■ WHAT IS REQUIRED ■
Each entry is to be given again precisely, and no picture may be carried over.

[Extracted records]
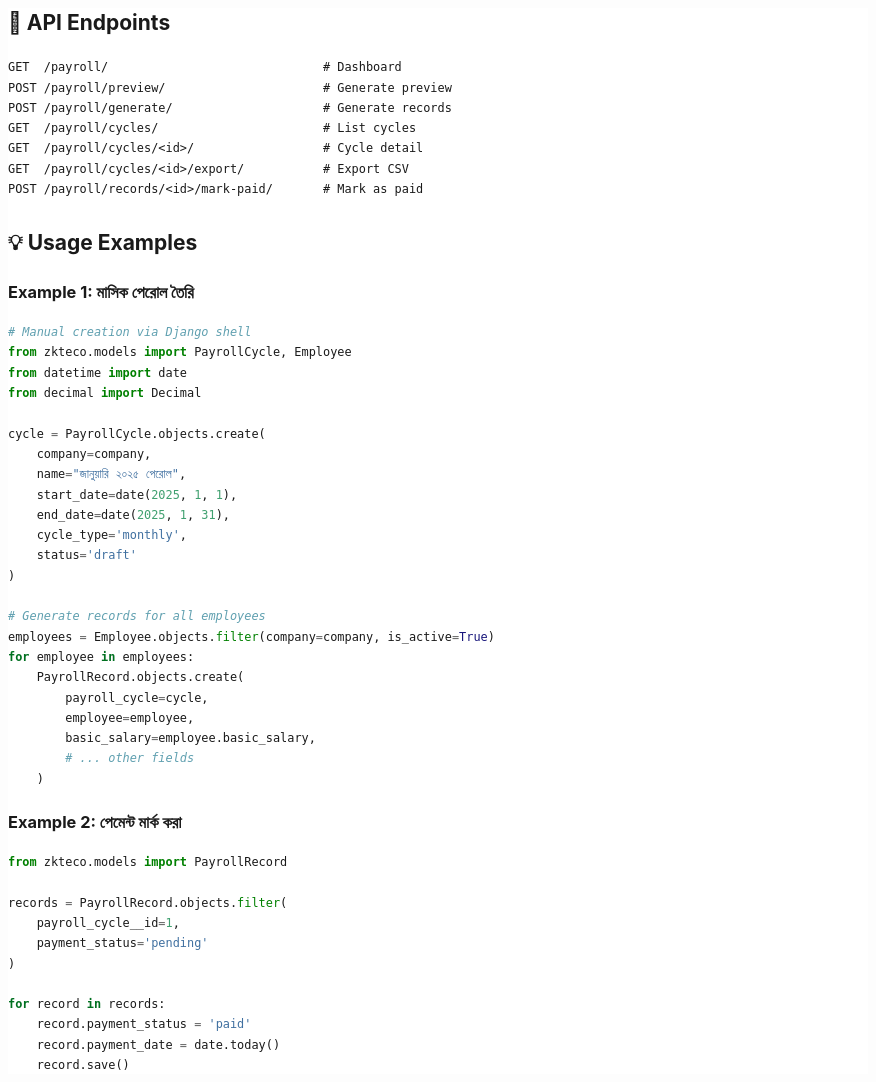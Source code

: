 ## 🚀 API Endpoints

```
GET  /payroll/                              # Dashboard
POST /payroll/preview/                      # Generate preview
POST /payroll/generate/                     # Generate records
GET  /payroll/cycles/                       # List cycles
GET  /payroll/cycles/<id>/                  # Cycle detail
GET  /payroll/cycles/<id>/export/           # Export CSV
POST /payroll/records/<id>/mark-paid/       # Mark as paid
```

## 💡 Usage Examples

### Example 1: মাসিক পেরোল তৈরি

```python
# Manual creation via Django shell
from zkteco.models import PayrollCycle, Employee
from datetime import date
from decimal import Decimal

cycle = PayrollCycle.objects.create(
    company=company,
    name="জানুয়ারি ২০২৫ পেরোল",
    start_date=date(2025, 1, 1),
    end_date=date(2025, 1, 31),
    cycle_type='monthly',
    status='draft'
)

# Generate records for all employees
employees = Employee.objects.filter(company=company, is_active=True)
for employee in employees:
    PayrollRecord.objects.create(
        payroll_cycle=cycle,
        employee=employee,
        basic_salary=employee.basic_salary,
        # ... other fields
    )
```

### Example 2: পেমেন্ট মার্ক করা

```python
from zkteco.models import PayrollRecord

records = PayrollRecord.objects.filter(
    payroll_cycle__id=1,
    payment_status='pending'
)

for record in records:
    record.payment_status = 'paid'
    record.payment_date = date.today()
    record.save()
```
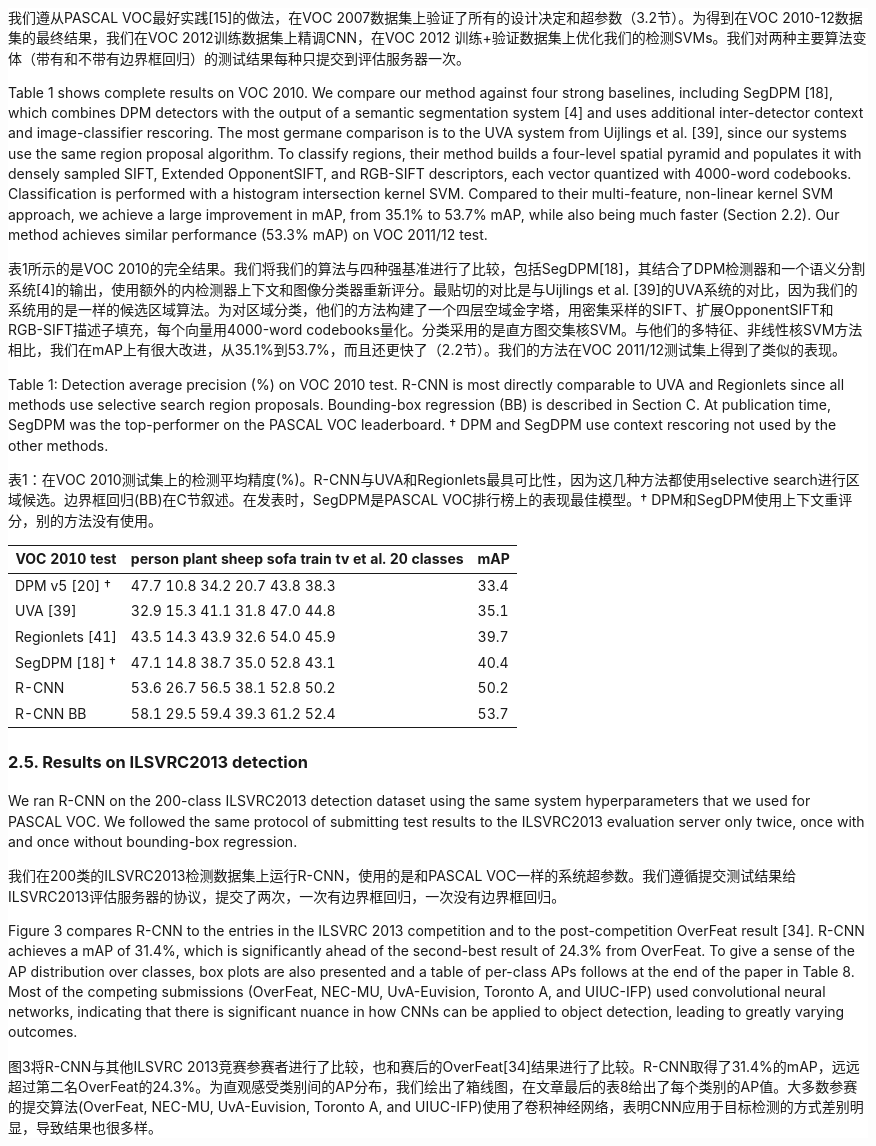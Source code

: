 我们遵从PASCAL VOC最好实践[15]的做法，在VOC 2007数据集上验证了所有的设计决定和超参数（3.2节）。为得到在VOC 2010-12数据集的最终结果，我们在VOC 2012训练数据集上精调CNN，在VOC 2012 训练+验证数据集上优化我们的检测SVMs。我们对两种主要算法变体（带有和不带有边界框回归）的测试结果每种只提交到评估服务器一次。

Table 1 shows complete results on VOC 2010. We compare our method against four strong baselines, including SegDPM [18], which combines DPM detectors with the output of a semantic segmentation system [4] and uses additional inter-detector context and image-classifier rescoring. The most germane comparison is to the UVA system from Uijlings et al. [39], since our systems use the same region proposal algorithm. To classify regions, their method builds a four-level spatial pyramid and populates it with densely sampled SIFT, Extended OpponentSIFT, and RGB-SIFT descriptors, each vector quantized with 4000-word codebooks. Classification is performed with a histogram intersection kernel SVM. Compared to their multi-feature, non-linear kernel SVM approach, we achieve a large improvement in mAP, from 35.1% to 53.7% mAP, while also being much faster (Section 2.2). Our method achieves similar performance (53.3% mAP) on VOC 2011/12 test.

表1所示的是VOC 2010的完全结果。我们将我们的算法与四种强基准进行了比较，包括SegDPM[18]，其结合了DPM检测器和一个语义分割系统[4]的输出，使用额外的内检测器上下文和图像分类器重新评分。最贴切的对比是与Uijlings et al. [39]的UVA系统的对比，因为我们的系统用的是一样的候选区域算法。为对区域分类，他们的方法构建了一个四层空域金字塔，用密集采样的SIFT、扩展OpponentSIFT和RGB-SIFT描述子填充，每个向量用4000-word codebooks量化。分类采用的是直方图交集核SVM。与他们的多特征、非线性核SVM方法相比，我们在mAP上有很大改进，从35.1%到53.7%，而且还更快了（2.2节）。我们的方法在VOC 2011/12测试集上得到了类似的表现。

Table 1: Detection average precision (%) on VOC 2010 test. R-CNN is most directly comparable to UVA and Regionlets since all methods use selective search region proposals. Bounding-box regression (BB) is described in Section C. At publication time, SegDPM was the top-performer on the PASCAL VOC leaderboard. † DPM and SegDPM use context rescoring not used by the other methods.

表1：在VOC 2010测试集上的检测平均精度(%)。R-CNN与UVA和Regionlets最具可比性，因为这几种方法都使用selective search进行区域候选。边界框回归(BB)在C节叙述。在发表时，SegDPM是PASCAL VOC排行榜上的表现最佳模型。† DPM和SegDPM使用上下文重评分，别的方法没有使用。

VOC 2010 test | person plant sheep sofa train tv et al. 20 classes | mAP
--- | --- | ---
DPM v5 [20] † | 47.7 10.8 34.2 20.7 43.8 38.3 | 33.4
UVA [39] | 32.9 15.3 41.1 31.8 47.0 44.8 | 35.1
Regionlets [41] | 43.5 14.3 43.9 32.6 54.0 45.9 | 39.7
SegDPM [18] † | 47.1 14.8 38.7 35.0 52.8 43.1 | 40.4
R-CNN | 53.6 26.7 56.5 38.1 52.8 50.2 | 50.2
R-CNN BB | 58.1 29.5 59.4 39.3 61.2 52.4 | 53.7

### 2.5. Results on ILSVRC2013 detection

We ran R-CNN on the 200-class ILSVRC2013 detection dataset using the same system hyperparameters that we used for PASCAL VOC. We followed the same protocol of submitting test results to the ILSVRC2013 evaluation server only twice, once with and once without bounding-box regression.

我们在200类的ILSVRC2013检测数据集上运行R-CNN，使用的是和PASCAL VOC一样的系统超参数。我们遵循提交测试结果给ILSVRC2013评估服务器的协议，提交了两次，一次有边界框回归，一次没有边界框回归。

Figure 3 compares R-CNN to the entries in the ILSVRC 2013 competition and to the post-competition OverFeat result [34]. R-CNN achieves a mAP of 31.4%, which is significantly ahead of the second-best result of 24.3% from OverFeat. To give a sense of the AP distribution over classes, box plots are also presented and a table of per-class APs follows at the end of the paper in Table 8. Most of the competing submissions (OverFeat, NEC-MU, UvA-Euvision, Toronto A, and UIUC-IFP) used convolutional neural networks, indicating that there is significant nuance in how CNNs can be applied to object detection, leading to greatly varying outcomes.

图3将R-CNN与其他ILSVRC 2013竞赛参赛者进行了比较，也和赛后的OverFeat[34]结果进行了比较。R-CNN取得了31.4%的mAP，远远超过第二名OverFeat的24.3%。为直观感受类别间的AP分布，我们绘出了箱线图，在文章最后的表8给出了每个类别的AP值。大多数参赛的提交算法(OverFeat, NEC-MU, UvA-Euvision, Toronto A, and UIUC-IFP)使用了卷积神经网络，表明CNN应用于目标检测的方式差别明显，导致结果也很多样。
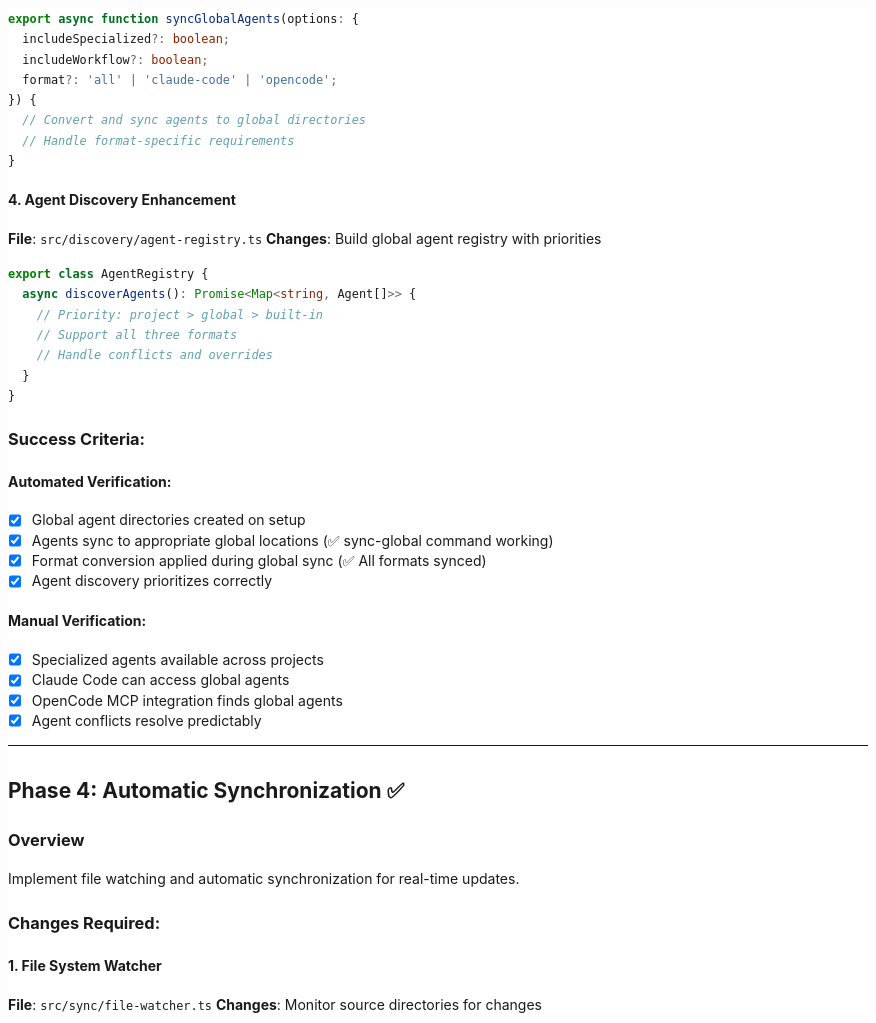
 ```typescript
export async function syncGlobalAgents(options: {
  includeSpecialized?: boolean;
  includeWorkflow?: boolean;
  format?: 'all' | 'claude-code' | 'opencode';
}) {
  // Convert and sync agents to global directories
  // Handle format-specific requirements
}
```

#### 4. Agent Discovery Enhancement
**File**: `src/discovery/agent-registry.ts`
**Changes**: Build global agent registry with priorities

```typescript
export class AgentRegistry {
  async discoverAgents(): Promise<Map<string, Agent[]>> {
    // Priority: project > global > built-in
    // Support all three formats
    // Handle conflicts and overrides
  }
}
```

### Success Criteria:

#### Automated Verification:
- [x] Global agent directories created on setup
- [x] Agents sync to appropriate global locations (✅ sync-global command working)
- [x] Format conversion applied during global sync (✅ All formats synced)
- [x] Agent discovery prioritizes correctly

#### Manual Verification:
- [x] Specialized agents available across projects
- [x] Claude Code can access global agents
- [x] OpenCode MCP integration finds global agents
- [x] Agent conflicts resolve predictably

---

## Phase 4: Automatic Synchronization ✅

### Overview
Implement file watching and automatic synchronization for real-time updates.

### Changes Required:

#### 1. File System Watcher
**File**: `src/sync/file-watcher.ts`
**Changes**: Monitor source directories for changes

■ SOLUTION BELOW ■
Source code

: ## 🚀 API Endpoints

```
GET  /payroll/                              # Dashboard
POST /payroll/preview/                      # Generate preview
POST /payroll/generate/                     # Generate records
GET  /payroll/cycles/                       # List cycles
GET  /payroll/cycles/<id>/                  # Cycle detail
GET  /payroll/cycles/<id>/export/           # Export CSV
POST /payroll/records/<id>/mark-paid/       # Mark as paid
```

## 💡 Usage Examples

### Example 1: মাসিক পেরোল তৈরি

```python
# Manual creation via Django shell
from zkteco.models import PayrollCycle, Employee
from datetime import date
from decimal import Decimal

cycle = PayrollCycle.objects.create(
    company=company,
    name="জানুয়ারি ২০২৫ পেরোল",
    start_date=date(2025, 1, 1),
    end_date=date(2025, 1, 31),
    cycle_type='monthly',
    status='draft'
)

# Generate records for all employees
employees = Employee.objects.filter(company=company, is_active=True)
for employee in employees:
    PayrollRecord.objects.create(
        payroll_cycle=cycle,
        employee=employee,
        basic_salary=employee.basic_salary,
        # ... other fields
    )
```

### Example 2: পেমেন্ট মার্ক করা

```python
from zkteco.models import PayrollRecord

records = PayrollRecord.objects.filter(
    payroll_cycle__id=1,
    payment_status='pending'
)

for record in records:
    record.payment_status = 'paid'
    record.payment_date = date.today()
    record.save()
```
Source code

: 我们遵从PASCAL VOC最好实践[15]的做法，在VOC 2007数据集上验证了所有的设计决定和超参数（3.2节）。为得到在VOC 2010-12数据集的最终结果，我们在VOC 2012训练数据集上精调CNN，在VOC 2012 训练+验证数据集上优化我们的检测SVMs。我们对两种主要算法变体（带有和不带有边界框回归）的测试结果每种只提交到评估服务器一次。

Table 1 shows complete results on VOC 2010. We compare our method against four strong baselines, including SegDPM [18], which combines DPM detectors with the output of a semantic segmentation system [4] and uses additional inter-detector context and image-classifier rescoring. The most germane comparison is to the UVA system from Uijlings et al. [39], since our systems use the same region proposal algorithm. To classify regions, their method builds a four-level spatial pyramid and populates it with densely sampled SIFT, Extended OpponentSIFT, and RGB-SIFT descriptors, each vector quantized with 4000-word codebooks. Classification is performed with a histogram intersection kernel SVM. Compared to their multi-feature, non-linear kernel SVM approach, we achieve a large improvement in mAP, from 35.1% to 53.7% mAP, while also being much faster (Section 2.2). Our method achieves similar performance (53.3% mAP) on VOC 2011/12 test.

表1所示的是VOC 2010的完全结果。我们将我们的算法与四种强基准进行了比较，包括SegDPM[18]，其结合了DPM检测器和一个语义分割系统[4]的输出，使用额外的内检测器上下文和图像分类器重新评分。最贴切的对比是与Uijlings et al. [39]的UVA系统的对比，因为我们的系统用的是一样的候选区域算法。为对区域分类，他们的方法构建了一个四层空域金字塔，用密集采样的SIFT、扩展OpponentSIFT和RGB-SIFT描述子填充，每个向量用4000-word codebooks量化。分类采用的是直方图交集核SVM。与他们的多特征、非线性核SVM方法相比，我们在mAP上有很大改进，从35.1%到53.7%，而且还更快了（2.2节）。我们的方法在VOC 2011/12测试集上得到了类似的表现。

Table 1: Detection average precision (%) on VOC 2010 test. R-CNN is most directly comparable to UVA and Regionlets since all methods use selective search region proposals. Bounding-box regression (BB) is described in Section C. At publication time, SegDPM was the top-performer on the PASCAL VOC leaderboard. † DPM and SegDPM use context rescoring not used by the other methods.

表1：在VOC 2010测试集上的检测平均精度(%)。R-CNN与UVA和Regionlets最具可比性，因为这几种方法都使用selective search进行区域候选。边界框回归(BB)在C节叙述。在发表时，SegDPM是PASCAL VOC排行榜上的表现最佳模型。† DPM和SegDPM使用上下文重评分，别的方法没有使用。

VOC 2010 test | person plant sheep sofa train tv et al. 20 classes | mAP
--- | --- | ---
DPM v5 [20] † | 47.7 10.8 34.2 20.7 43.8 38.3 | 33.4
UVA [39] | 32.9 15.3 41.1 31.8 47.0 44.8 | 35.1
Regionlets [41] | 43.5 14.3 43.9 32.6 54.0 45.9 | 39.7
SegDPM [18] † | 47.1 14.8 38.7 35.0 52.8 43.1 | 40.4
R-CNN | 53.6 26.7 56.5 38.1 52.8 50.2 | 50.2
R-CNN BB | 58.1 29.5 59.4 39.3 61.2 52.4 | 53.7

### 2.5. Results on ILSVRC2013 detection

We ran R-CNN on the 200-class ILSVRC2013 detection dataset using the same system hyperparameters that we used for PASCAL VOC. We followed the same protocol of submitting test results to the ILSVRC2013 evaluation server only twice, once with and once without bounding-box regression.

我们在200类的ILSVRC2013检测数据集上运行R-CNN，使用的是和PASCAL VOC一样的系统超参数。我们遵循提交测试结果给ILSVRC2013评估服务器的协议，提交了两次，一次有边界框回归，一次没有边界框回归。

Figure 3 compares R-CNN to the entries in the ILSVRC 2013 competition and to the post-competition OverFeat result [34]. R-CNN achieves a mAP of 31.4%, which is significantly ahead of the second-best result of 24.3% from OverFeat. To give a sense of the AP distribution over classes, box plots are also presented and a table of per-class APs follows at the end of the paper in Table 8. Most of the competing submissions (OverFeat, NEC-MU, UvA-Euvision, Toronto A, and UIUC-IFP) used convolutional neural networks, indicating that there is significant nuance in how CNNs can be applied to object detection, leading to greatly varying outcomes.

图3将R-CNN与其他ILSVRC 2013竞赛参赛者进行了比较，也和赛后的OverFeat[34]结果进行了比较。R-CNN取得了31.4%的mAP，远远超过第二名OverFeat的24.3%。为直观感受类别间的AP分布，我们绘出了箱线图，在文章最后的表8给出了每个类别的AP值。大多数参赛的提交算法(OverFeat, NEC-MU, UvA-Euvision, Toronto A, and UIUC-IFP)使用了卷积神经网络，表明CNN应用于目标检测的方式差别明显，导致结果也很多样。
 ```typescript
export async function syncGlobalAgents(options: {
  includeSpecialized?: boolean;
  includeWorkflow?: boolean;
  format?: 'all' | 'claude-code' | 'opencode';
}) {
  // Convert and sync agents to global directories
  // Handle format-specific requirements
}
```

#### 4. Agent Discovery Enhancement
**File**: `src/discovery/agent-registry.ts`
**Changes**: Build global agent registry with priorities

```typescript
export class AgentRegistry {
  async discoverAgents(): Promise<Map<string, Agent[]>> {
    // Priority: project > global > built-in
    // Support all three formats
    // Handle conflicts and overrides
  }
}
```

### Success Criteria:

#### Automated Verification:
- [x] Global agent directories created on setup
- [x] Agents sync to appropriate global locations (✅ sync-global command working)
- [x] Format conversion applied during global sync (✅ All formats synced)
- [x] Agent discovery prioritizes correctly

#### Manual Verification:
- [x] Specialized agents available across projects
- [x] Claude Code can access global agents
- [x] OpenCode MCP integration finds global agents
- [x] Agent conflicts resolve predictably

---

## Phase 4: Automatic Synchronization ✅

### Overview
Implement file watching and automatic synchronization for real-time updates.

### Changes Required:

#### 1. File System Watcher
**File**: `src/sync/file-watcher.ts`
**Changes**: Monitor source directories for changes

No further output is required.